◆ WHAT THE EXERCISE ASKS: Your reply should be one number: how many lines of the material contain the word "commercial".
* * *
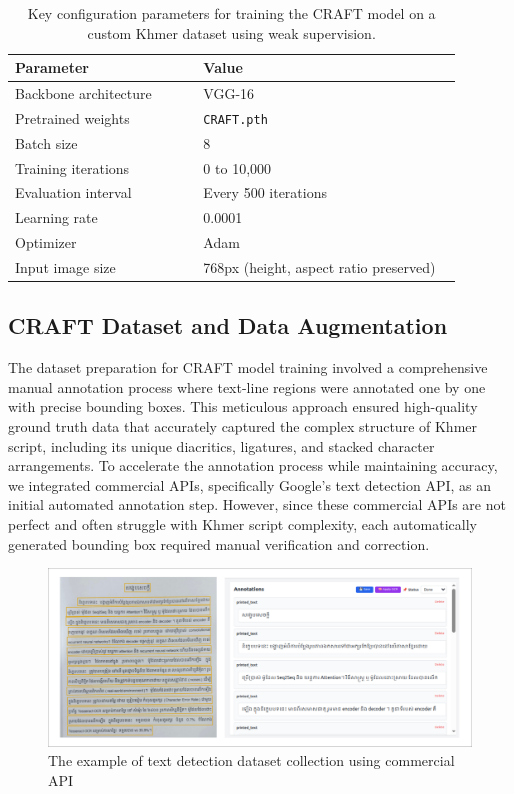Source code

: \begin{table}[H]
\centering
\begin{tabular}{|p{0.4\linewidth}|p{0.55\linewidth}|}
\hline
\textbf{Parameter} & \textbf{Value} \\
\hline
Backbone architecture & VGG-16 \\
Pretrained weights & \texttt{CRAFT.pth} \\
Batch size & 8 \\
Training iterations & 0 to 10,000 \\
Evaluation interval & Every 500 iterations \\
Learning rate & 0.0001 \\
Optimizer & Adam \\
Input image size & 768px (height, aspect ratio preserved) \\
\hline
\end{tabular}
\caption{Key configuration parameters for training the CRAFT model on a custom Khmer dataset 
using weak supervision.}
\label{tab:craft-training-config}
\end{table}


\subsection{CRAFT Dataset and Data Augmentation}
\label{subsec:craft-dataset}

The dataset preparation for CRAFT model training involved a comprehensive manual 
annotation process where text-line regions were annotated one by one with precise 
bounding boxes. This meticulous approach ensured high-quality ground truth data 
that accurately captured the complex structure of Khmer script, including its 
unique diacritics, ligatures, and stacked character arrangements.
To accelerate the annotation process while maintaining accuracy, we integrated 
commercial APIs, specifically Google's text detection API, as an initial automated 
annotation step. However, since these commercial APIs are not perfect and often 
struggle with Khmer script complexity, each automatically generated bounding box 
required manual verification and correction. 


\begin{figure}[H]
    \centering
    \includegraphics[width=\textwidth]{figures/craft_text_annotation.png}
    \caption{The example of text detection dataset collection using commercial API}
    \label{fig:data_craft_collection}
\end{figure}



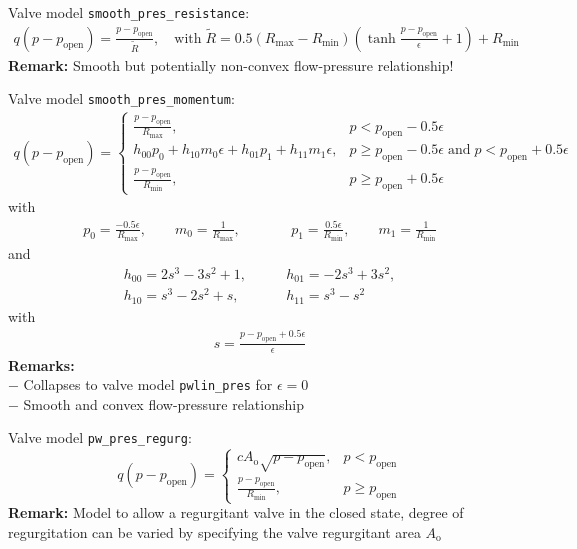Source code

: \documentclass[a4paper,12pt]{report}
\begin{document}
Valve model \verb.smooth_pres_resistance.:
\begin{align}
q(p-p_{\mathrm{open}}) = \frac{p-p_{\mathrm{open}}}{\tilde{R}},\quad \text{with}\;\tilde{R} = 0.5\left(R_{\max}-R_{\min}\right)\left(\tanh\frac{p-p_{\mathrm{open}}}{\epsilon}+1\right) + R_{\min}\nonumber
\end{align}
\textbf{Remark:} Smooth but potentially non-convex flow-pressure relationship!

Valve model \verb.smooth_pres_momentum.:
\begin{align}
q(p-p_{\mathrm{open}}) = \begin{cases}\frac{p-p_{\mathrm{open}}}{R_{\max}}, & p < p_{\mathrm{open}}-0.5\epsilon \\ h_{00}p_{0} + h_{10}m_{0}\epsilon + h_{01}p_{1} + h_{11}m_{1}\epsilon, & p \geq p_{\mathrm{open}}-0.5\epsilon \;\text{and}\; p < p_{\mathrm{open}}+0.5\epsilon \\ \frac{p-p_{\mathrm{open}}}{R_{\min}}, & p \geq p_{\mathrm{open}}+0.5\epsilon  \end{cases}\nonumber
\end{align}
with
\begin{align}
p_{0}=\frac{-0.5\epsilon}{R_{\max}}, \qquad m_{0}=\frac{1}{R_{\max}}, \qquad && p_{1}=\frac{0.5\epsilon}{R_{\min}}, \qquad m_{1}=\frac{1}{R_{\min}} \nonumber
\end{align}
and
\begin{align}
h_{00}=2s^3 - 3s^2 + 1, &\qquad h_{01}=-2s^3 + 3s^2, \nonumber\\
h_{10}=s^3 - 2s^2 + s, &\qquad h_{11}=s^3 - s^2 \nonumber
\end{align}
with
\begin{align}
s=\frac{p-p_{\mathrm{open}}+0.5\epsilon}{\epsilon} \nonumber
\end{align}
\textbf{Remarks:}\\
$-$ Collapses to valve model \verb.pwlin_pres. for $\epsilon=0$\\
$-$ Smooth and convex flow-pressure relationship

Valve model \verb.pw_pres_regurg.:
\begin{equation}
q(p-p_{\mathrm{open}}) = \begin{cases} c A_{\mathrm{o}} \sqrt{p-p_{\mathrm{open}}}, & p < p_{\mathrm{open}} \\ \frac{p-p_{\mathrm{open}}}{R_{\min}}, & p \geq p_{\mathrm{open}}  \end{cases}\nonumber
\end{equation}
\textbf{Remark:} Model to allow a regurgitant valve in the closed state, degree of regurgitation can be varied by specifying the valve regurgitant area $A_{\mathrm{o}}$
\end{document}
* * *
◆ RESULT OF THIS EXERCISE: 3